Exactly as given, restate each record that follows.

Stored records:
• • • • • • •

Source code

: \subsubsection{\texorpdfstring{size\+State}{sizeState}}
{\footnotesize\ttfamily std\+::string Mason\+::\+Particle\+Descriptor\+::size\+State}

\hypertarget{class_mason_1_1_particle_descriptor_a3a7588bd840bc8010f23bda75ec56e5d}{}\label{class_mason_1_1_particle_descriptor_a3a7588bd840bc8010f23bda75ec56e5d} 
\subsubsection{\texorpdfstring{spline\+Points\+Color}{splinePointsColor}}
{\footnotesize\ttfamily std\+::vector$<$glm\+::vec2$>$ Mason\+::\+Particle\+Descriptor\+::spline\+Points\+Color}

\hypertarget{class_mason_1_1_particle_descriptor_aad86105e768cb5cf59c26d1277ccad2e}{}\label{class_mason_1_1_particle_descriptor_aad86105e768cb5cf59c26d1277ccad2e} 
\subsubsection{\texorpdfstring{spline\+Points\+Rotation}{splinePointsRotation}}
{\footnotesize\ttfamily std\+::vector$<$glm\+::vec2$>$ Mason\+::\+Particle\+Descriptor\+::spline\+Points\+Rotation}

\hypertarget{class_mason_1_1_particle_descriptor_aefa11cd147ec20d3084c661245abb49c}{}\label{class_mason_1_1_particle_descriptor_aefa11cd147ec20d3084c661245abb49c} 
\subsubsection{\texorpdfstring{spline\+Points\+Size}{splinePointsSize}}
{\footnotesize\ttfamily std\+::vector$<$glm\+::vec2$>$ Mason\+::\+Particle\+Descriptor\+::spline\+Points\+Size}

• • • • • • •

**COMPLETED EXERCISE**:
Source code

: \subsubsection{\texorpdfstring{size\+State}{sizeState}}
{\footnotesize\ttfamily std\+::string Mason\+::\+Particle\+Descriptor\+::size\+State}

\hypertarget{class_mason_1_1_particle_descriptor_a3a7588bd840bc8010f23bda75ec56e5d}{}\label{class_mason_1_1_particle_descriptor_a3a7588bd840bc8010f23bda75ec56e5d} 
\subsubsection{\texorpdfstring{spline\+Points\+Color}{splinePointsColor}}
{\footnotesize\ttfamily std\+::vector$<$glm\+::vec2$>$ Mason\+::\+Particle\+Descriptor\+::spline\+Points\+Color}

\hypertarget{class_mason_1_1_particle_descriptor_aad86105e768cb5cf59c26d1277ccad2e}{}\label{class_mason_1_1_particle_descriptor_aad86105e768cb5cf59c26d1277ccad2e} 
\subsubsection{\texorpdfstring{spline\+Points\+Rotation}{splinePointsRotation}}
{\footnotesize\ttfamily std\+::vector$<$glm\+::vec2$>$ Mason\+::\+Particle\+Descriptor\+::spline\+Points\+Rotation}

\hypertarget{class_mason_1_1_particle_descriptor_aefa11cd147ec20d3084c661245abb49c}{}\label{class_mason_1_1_particle_descriptor_aefa11cd147ec20d3084c661245abb49c} 
\subsubsection{\texorpdfstring{spline\+Points\+Size}{splinePointsSize}}
{\footnotesize\ttfamily std\+::vector$<$glm\+::vec2$>$ Mason\+::\+Particle\+Descriptor\+::spline\+Points\+Size}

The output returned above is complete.